## EXERCISE INPUT
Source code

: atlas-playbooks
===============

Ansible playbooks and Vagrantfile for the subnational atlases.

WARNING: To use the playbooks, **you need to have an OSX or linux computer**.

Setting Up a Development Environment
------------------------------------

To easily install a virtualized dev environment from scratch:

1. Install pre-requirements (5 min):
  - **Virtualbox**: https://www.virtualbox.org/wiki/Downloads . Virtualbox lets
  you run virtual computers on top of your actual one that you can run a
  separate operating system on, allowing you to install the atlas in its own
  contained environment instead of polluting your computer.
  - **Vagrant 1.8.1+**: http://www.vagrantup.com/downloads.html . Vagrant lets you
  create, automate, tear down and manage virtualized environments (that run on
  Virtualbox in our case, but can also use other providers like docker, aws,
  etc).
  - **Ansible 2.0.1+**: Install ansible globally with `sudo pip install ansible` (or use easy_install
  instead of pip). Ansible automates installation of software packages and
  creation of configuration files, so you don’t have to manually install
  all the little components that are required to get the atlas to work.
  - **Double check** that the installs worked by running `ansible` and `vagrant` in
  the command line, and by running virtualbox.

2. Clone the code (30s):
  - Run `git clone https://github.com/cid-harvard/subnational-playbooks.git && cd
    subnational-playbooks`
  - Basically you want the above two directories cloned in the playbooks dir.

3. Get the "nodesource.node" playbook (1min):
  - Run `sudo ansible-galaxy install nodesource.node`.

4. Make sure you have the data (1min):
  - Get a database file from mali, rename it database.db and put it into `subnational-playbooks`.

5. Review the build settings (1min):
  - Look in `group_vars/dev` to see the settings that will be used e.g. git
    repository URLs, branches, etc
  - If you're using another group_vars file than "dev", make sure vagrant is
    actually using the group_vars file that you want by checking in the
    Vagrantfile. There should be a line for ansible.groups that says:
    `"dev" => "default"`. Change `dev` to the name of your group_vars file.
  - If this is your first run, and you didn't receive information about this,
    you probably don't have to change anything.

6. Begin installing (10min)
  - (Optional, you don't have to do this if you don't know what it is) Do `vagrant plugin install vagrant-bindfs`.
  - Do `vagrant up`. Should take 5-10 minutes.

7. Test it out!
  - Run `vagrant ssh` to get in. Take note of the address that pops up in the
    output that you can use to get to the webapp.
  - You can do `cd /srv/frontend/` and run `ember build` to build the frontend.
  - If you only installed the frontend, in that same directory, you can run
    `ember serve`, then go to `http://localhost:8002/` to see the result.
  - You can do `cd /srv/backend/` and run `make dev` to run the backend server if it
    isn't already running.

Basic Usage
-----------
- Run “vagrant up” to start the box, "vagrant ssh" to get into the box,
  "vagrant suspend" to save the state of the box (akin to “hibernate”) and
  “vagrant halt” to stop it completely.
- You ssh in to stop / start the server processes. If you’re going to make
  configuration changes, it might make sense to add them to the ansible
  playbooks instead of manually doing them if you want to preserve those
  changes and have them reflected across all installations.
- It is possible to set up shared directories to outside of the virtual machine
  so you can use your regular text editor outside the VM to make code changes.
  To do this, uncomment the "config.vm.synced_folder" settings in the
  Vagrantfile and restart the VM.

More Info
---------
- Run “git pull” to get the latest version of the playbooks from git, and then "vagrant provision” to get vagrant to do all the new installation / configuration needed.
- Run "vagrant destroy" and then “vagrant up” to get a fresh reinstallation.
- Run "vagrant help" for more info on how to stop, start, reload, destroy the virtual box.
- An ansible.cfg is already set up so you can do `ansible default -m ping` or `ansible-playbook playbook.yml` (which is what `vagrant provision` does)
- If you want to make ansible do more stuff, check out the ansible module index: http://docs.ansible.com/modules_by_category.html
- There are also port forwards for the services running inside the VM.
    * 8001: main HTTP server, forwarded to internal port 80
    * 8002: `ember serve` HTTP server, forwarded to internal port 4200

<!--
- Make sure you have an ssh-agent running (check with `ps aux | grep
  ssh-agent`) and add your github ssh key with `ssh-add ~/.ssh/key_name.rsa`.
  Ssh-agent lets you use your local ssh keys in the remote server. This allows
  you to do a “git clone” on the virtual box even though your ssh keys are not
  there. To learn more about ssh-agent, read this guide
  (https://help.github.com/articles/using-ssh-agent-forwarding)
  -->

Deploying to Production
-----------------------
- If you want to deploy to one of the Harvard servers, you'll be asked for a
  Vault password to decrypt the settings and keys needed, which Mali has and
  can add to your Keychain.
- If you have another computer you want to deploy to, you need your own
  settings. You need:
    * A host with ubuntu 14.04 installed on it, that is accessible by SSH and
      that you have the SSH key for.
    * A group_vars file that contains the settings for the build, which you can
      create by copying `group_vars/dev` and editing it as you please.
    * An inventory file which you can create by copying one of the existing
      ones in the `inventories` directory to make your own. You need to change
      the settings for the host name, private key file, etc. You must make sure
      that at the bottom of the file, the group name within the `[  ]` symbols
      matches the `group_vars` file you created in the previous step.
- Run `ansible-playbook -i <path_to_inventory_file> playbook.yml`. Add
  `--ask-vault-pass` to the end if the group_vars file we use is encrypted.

## DIRECTIONS FOR THIS TASK
Restate each entry word for word.

## TASK SOLUTION
Source code

: atlas-playbooks
===============

Ansible playbooks and Vagrantfile for the subnational atlases.

WARNING: To use the playbooks, **you need to have an OSX or linux computer**.

Setting Up a Development Environment
------------------------------------

To easily install a virtualized dev environment from scratch:

1. Install pre-requirements (5 min):
  - **Virtualbox**: https://www.virtualbox.org/wiki/Downloads . Virtualbox lets
  you run virtual computers on top of your actual one that you can run a
  separate operating system on, allowing you to install the atlas in its own
  contained environment instead of polluting your computer.
  - **Vagrant 1.8.1+**: http://www.vagrantup.com/downloads.html . Vagrant lets you
  create, automate, tear down and manage virtualized environments (that run on
  Virtualbox in our case, but can also use other providers like docker, aws,
  etc).
  - **Ansible 2.0.1+**: Install ansible globally with `sudo pip install ansible` (or use easy_install
  instead of pip). Ansible automates installation of software packages and
  creation of configuration files, so you don’t have to manually install
  all the little components that are required to get the atlas to work.
  - **Double check** that the installs worked by running `ansible` and `vagrant` in
  the command line, and by running virtualbox.

2. Clone the code (30s):
  - Run `git clone https://github.com/cid-harvard/subnational-playbooks.git && cd
    subnational-playbooks`
  - Basically you want the above two directories cloned in the playbooks dir.

3. Get the "nodesource.node" playbook (1min):
  - Run `sudo ansible-galaxy install nodesource.node`.

4. Make sure you have the data (1min):
  - Get a database file from mali, rename it database.db and put it into `subnational-playbooks`.

5. Review the build settings (1min):
  - Look in `group_vars/dev` to see the settings that will be used e.g. git
    repository URLs, branches, etc
  - If you're using another group_vars file than "dev", make sure vagrant is
    actually using the group_vars file that you want by checking in the
    Vagrantfile. There should be a line for ansible.groups that says:
    `"dev" => "default"`. Change `dev` to the name of your group_vars file.
  - If this is your first run, and you didn't receive information about this,
    you probably don't have to change anything.

6. Begin installing (10min)
  - (Optional, you don't have to do this if you don't know what it is) Do `vagrant plugin install vagrant-bindfs`.
  - Do `vagrant up`. Should take 5-10 minutes.

7. Test it out!
  - Run `vagrant ssh` to get in. Take note of the address that pops up in the
    output that you can use to get to the webapp.
  - You can do `cd /srv/frontend/` and run `ember build` to build the frontend.
  - If you only installed the frontend, in that same directory, you can run
    `ember serve`, then go to `http://localhost:8002/` to see the result.
  - You can do `cd /srv/backend/` and run `make dev` to run the backend server if it
    isn't already running.

Basic Usage
-----------
- Run “vagrant up” to start the box, "vagrant ssh" to get into the box,
  "vagrant suspend" to save the state of the box (akin to “hibernate”) and
  “vagrant halt” to stop it completely.
- You ssh in to stop / start the server processes. If you’re going to make
  configuration changes, it might make sense to add them to the ansible
  playbooks instead of manually doing them if you want to preserve those
  changes and have them reflected across all installations.
- It is possible to set up shared directories to outside of the virtual machine
  so you can use your regular text editor outside the VM to make code changes.
  To do this, uncomment the "config.vm.synced_folder" settings in the
  Vagrantfile and restart the VM.

More Info
---------
- Run “git pull” to get the latest version of the playbooks from git, and then "vagrant provision” to get vagrant to do all the new installation / configuration needed.
- Run "vagrant destroy" and then “vagrant up” to get a fresh reinstallation.
- Run "vagrant help" for more info on how to stop, start, reload, destroy the virtual box.
- An ansible.cfg is already set up so you can do `ansible default -m ping` or `ansible-playbook playbook.yml` (which is what `vagrant provision` does)
- If you want to make ansible do more stuff, check out the ansible module index: http://docs.ansible.com/modules_by_category.html
- There are also port forwards for the services running inside the VM.
    * 8001: main HTTP server, forwarded to internal port 80
    * 8002: `ember serve` HTTP server, forwarded to internal port 4200

<!--
- Make sure you have an ssh-agent running (check with `ps aux | grep
  ssh-agent`) and add your github ssh key with `ssh-add ~/.ssh/key_name.rsa`.
  Ssh-agent lets you use your local ssh keys in the remote server. This allows
  you to do a “git clone” on the virtual box even though your ssh keys are not
  there. To learn more about ssh-agent, read this guide
  (https://help.github.com/articles/using-ssh-agent-forwarding)
  -->

Deploying to Production
-----------------------
- If you want to deploy to one of the Harvard servers, you'll be asked for a
  Vault password to decrypt the settings and keys needed, which Mali has and
  can add to your Keychain.
- If you have another computer you want to deploy to, you need your own
  settings. You need:
    * A host with ubuntu 14.04 installed on it, that is accessible by SSH and
      that you have the SSH key for.
    * A group_vars file that contains the settings for the build, which you can
      create by copying `group_vars/dev` and editing it as you please.
    * An inventory file which you can create by copying one of the existing
      ones in the `inventories` directory to make your own. You need to change
      the settings for the host name, private key file, etc. You must make sure
      that at the bottom of the file, the group name within the `[  ]` symbols
      matches the `group_vars` file you created in the previous step.
- Run `ansible-playbook -i <path_to_inventory_file> playbook.yml`. Add
  `--ask-vault-pass` to the end if the group_vars file we use is encrypted.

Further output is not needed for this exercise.